A short distance along, I pointed out where the same stream crossed under the road, and a couple turns later, crossed again, going the other way. It turned out, when I measured on the computerized map at my desk, the distance the stream had covered – across a field, behind several houses and a farm – was about 500 feet less than I had driven the vehicle.
We don’t say much to each other when we’re out like that. I can live without conversation if there is no one around, and I can hike long distances even with a companion and trade no more than a few words. On the other hand, I like to explain things and point out discoveries, and I crave at least a small grunt in acknowledgement.
Someone who doesn’t know her would think she was not paying attention.
So she did not become excited when we found the spider with the huge spiked bag on her back. And the youngster just stood and looked when we happened upon a tiny gray toad, about an inch long, trying to blend in with the roots of an oak sapling.
A hundred or so feet up the stream, I showed her where the water, when it was higher from a heavy rainfall, had deposited gravel in what had been a mini-pool, and I pointed out piles of brush amassed on curves and between trees as the post-storm raceway had struggled, sometimes unsuccessfully, to contain the rushing flow.
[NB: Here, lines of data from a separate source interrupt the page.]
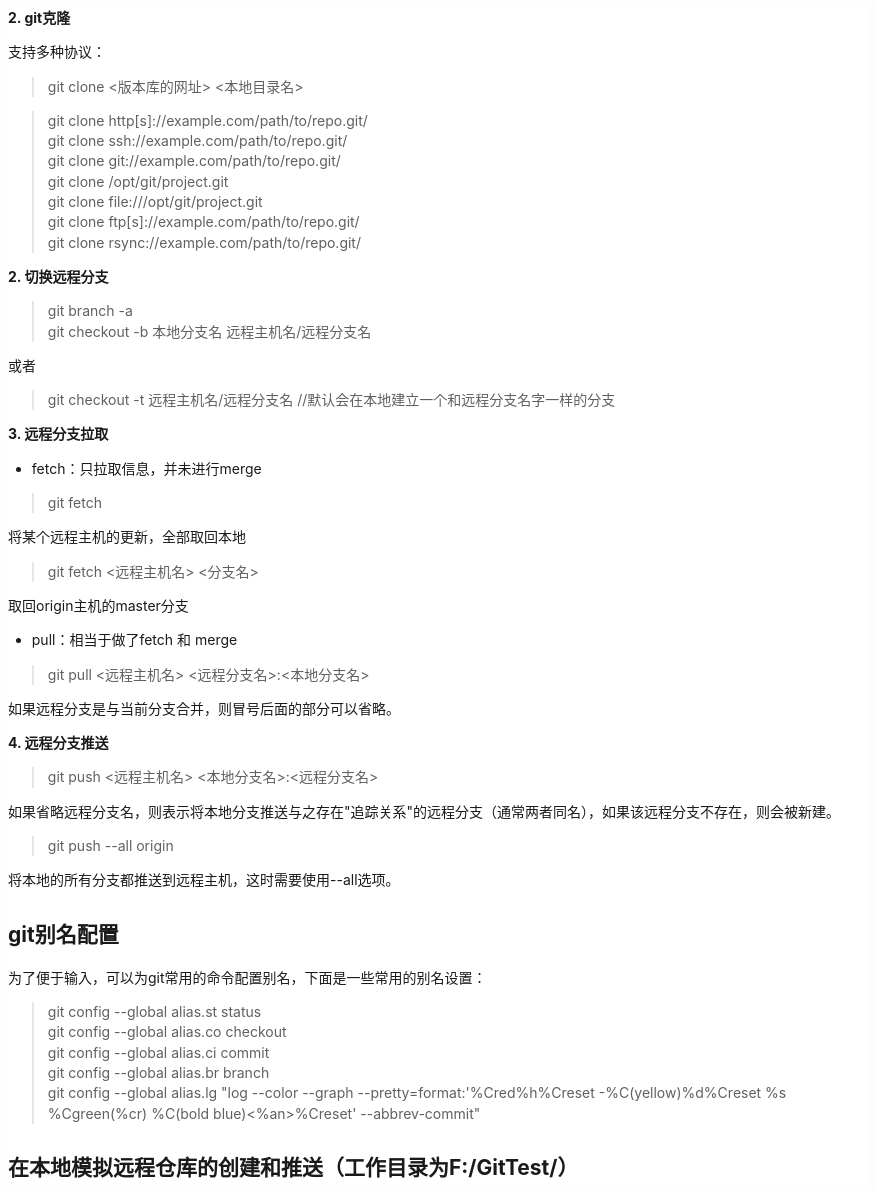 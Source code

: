 **2. git克隆**  

支持多种协议： 
>  git clone <版本库的网址> <本地目录名>  
  
> git clone http[s]://example.com/path/to/repo.git/  
> git clone ssh://example.com/path/to/repo.git/  
> git clone git://example.com/path/to/repo.git/  
> git clone /opt/git/project.git   
> git clone file:///opt/git/project.git  
> git clone ftp[s]://example.com/path/to/repo.git/  
> git clone rsync://example.com/path/to/repo.git/  

**2. 切换远程分支**
> git branch -a  
> git checkout -b 本地分支名 远程主机名/远程分支名   

或者  
> git checkout -t 远程主机名/远程分支名 //默认会在本地建立一个和远程分支名字一样的分支

**3. 远程分支拉取**

- fetch：只拉取信息，并未进行merge  

> git fetch 

将某个远程主机的更新，全部取回本地
> git fetch <远程主机名> <分支名>

取回origin主机的master分支


- pull：相当于做了fetch 和 merge

> git pull <远程主机名> <远程分支名>:<本地分支名>  

如果远程分支是与当前分支合并，则冒号后面的部分可以省略。

**4. 远程分支推送** 
> git push <远程主机名> <本地分支名>:<远程分支名>   

如果省略远程分支名，则表示将本地分支推送与之存在"追踪关系"的远程分支（通常两者同名），如果该远程分支不存在，则会被新建。 

> git push --all origin 

将本地的所有分支都推送到远程主机，这时需要使用--all选项。


## git别名配置 ##
为了便于输入，可以为git常用的命令配置别名，下面是一些常用的别名设置：

> git config --global alias.st status  
> git config --global alias.co checkout  
> git config --global alias.ci commit  
> git config --global alias.br branch  
> git config --global alias.lg "log --color --graph --pretty=format:'%Cred%h%Creset -%C(yellow)%d%Creset %s %Cgreen(%cr) %C(bold blue)<%an>%Creset' --abbrev-commit"


## 在本地模拟远程仓库的创建和推送（工作目录为F:/GitTest/） ##
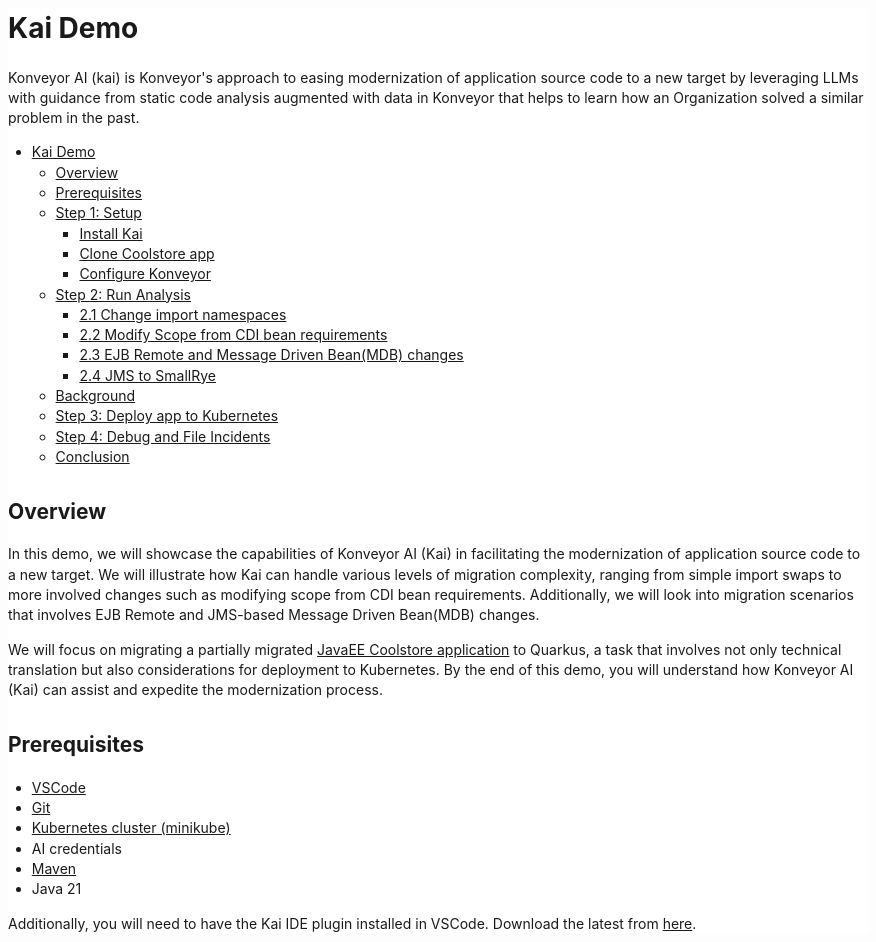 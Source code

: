 # Kai Demo

Konveyor AI (kai) is Konveyor's approach to easing modernization of application
source code to a new target by leveraging LLMs with guidance from static code
analysis augmented with data in Konveyor that helps to learn how an Organization
solved a similar problem in the past.

- [Kai Demo](#kai-demo)
  - [Overview](#overview)
  - [Prerequisites](#prerequisites)
  - [Step 1: Setup](#step-1-setup)
    - [Install Kai](#installation)
    - [Clone Coolstore app](#get-a-demo-app)
    - [Configure Konveyor](#configure-konveyor-and-start-the-server)
  - [Step 2: Run Analysis](#step-2-run-analysis)
    - [2.1 Change import namespaces](#21-change-import-namespaces)
    - [2.2 Modify Scope from CDI bean requirements](#22-modify-scope-from-cdi-bean-requirements)
    - [2.3 EJB Remote and Message Driven Bean(MDB) changes](#23-ejb-remote)
    - [2.4 JMS to SmallRye](#24-jms-to-smallrye)
  - [Background](#background)
  - [Step 3: Deploy app to Kubernetes](#step-3-deploy-app-to-kubernetes)
  - [Step 4: Debug and File Incidents](#debug-and-file-incidents)
  - [Conclusion](#conclusion)

## Overview

In this demo, we will showcase the capabilities of Konveyor AI (Kai) in
facilitating the modernization of application source code to a new target. We
will illustrate how Kai can handle various levels of migration complexity,
ranging from simple import swaps to more involved changes such as modifying
scope from CDI bean requirements. Additionally, we will look into migration
scenarios that involves EJB Remote and JMS-based Message Driven Bean(MDB) changes.

We will focus on migrating a partially migrated [JavaEE Coolstore
application](https://github.com/konveyor-ecosystem/coolstore.git) to Quarkus, a
task that involves not only technical translation but also considerations for
deployment to Kubernetes. By the end of this demo, you will understand how
Konveyor AI (Kai) can assist and expedite the modernization process.

## Prerequisites

- [VSCode](https://code.visualstudio.com/download)
- [Git](https://git-scm.com/downloads)
- [Kubernetes cluster (minikube)](https://minikube.sigs.k8s.io/docs/start/)
- AI credentials
- [Maven](https://maven.apache.org/install.html)
- Java 21

Additionally, you will need to have the Kai IDE plugin installed in VSCode.
Download the latest from
[here](https://github.com/konveyor/editor-extensions/releases).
She found a small, flat stone and scaled it at the calm wide spot in the watercourse. It plunked to a stop with a small splash. She tried again, with the same success. I looked around for a couple candidate skippers, and found one I liked. Standing beside her, I side-armed the irregularly rounded mini-saucer at the water and got a couple skips before it stopped at the opposite bank.
I gave her another stone. This time, she got a four skips from it, and went in search of more of the right specimens. She started having reliable success, then decided it was time to see what could be found elsewhere.
She stepped into the water, stepping from rock to rock across the run, then turned to come back. At one point, she slipped and her flip-flop came off. She chased it down, and I commented, “that’s why you wear sneakers or hiking sandals when you’re in the woods.”
She scooped up handfuls of fine gravel and made a pile on an exposed rock surface, then used both hands to scoop and splash water against the pile until she had washed it all back to its place on the streambed. Then she started “painting” the gravel onto her arm, slowly so the water could drain and the almost-sand stick to her skin. She washed it off, then repeated the process.
I asked her later why she did that.
“I don’t know,” she replied quietly, with a hint of a smile.
I think I know. She knows something few of her fellow 11-year-old friends know – the shape of a rock that will skip across calm water, and the feel of fine gravel being washed off her arm by handfuls of water from a crystalline stream.
It’s taken me awhile to learn my job is simply to put her and the stream in the same place, and sit back and watch my very own Discovery Channel.
Beautiful story. I take my boys to local county and state parks but they seem more interested in the playgrounds. The oldest one (7) is and has always been particularly observant. His first word was tree, said a couple months before he said mama. He picks up leaves and feels their texture and notices its shape. He puts bits of grass and twigs in an empty water bottle, then adds tiny creatures, often slugs. He’s noticed that slugs are snails without shells.